Extracted data:
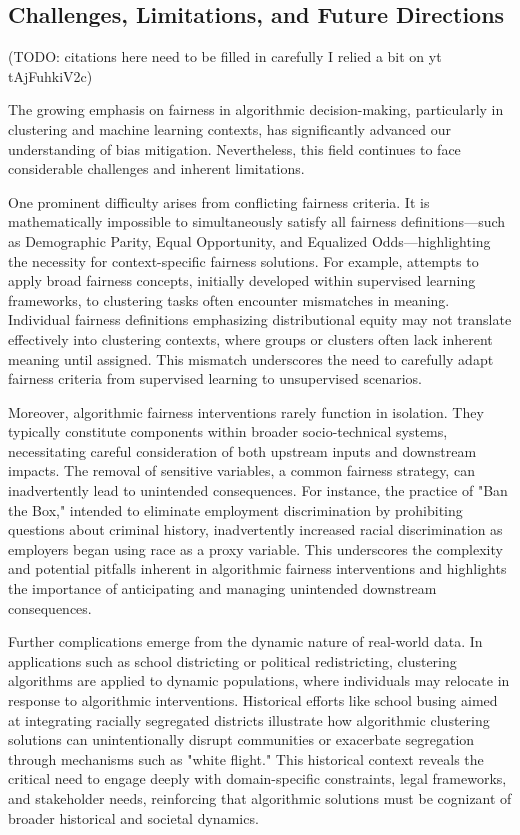 \subsection{Challenges, Limitations, and Future
Directions}\label{subsec:challenges_future}
(TODO: citations here need to be filled in carefully I relied a bit
on yt tAjFuhkiV2c)

The growing emphasis on fairness in algorithmic decision-making,
particularly in clustering and machine learning contexts, has
significantly advanced our understanding of bias mitigation.
Nevertheless, this field continues to face considerable challenges
and inherent limitations.

One prominent difficulty arises from conflicting fairness criteria.
It is mathematically impossible to simultaneously satisfy all
fairness definitions—such as Demographic Parity, Equal Opportunity,
and Equalized Odds—highlighting the necessity for context-specific
fairness solutions. For example, attempts to apply broad fairness
concepts, initially developed within supervised learning frameworks,
to clustering tasks often encounter mismatches in meaning. Individual
fairness definitions emphasizing distributional equity may not
translate effectively into clustering contexts, where groups or
clusters often lack inherent meaning until assigned. This mismatch
underscores the need to carefully adapt fairness criteria from
supervised learning to unsupervised scenarios.

Moreover, algorithmic fairness interventions rarely function in
isolation. They typically constitute components within broader
socio-technical systems, necessitating careful consideration of both
upstream inputs and downstream impacts. The removal of sensitive
variables, a common fairness strategy, can inadvertently lead to
unintended consequences. For instance, the practice of "Ban the Box,"
intended to eliminate employment discrimination by prohibiting
questions about criminal history, inadvertently increased racial
discrimination as employers began using race as a proxy variable.
This underscores the complexity and potential pitfalls inherent in
algorithmic fairness interventions and highlights the importance of
anticipating and managing unintended downstream consequences.

Further complications emerge from the dynamic nature of real-world
data. In applications such as school districting or political
redistricting, clustering algorithms are applied to dynamic
populations, where individuals may relocate in response to
algorithmic interventions. Historical efforts like school busing
aimed at integrating racially segregated districts illustrate how
algorithmic clustering solutions can unintentionally disrupt
communities or exacerbate segregation through mechanisms such as
"white flight." This historical context reveals the critical need to
engage deeply with domain-specific constraints, legal frameworks, and
stakeholder needs, reinforcing that algorithmic solutions must be
cognizant of broader historical and societal dynamics.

What the task asks: Your response should be the lines of the entries above that include the string "frameworks".

Exercise solution:
concepts, initially developed within supervised learning frameworks,
engage deeply with domain-specific constraints, legal frameworks, and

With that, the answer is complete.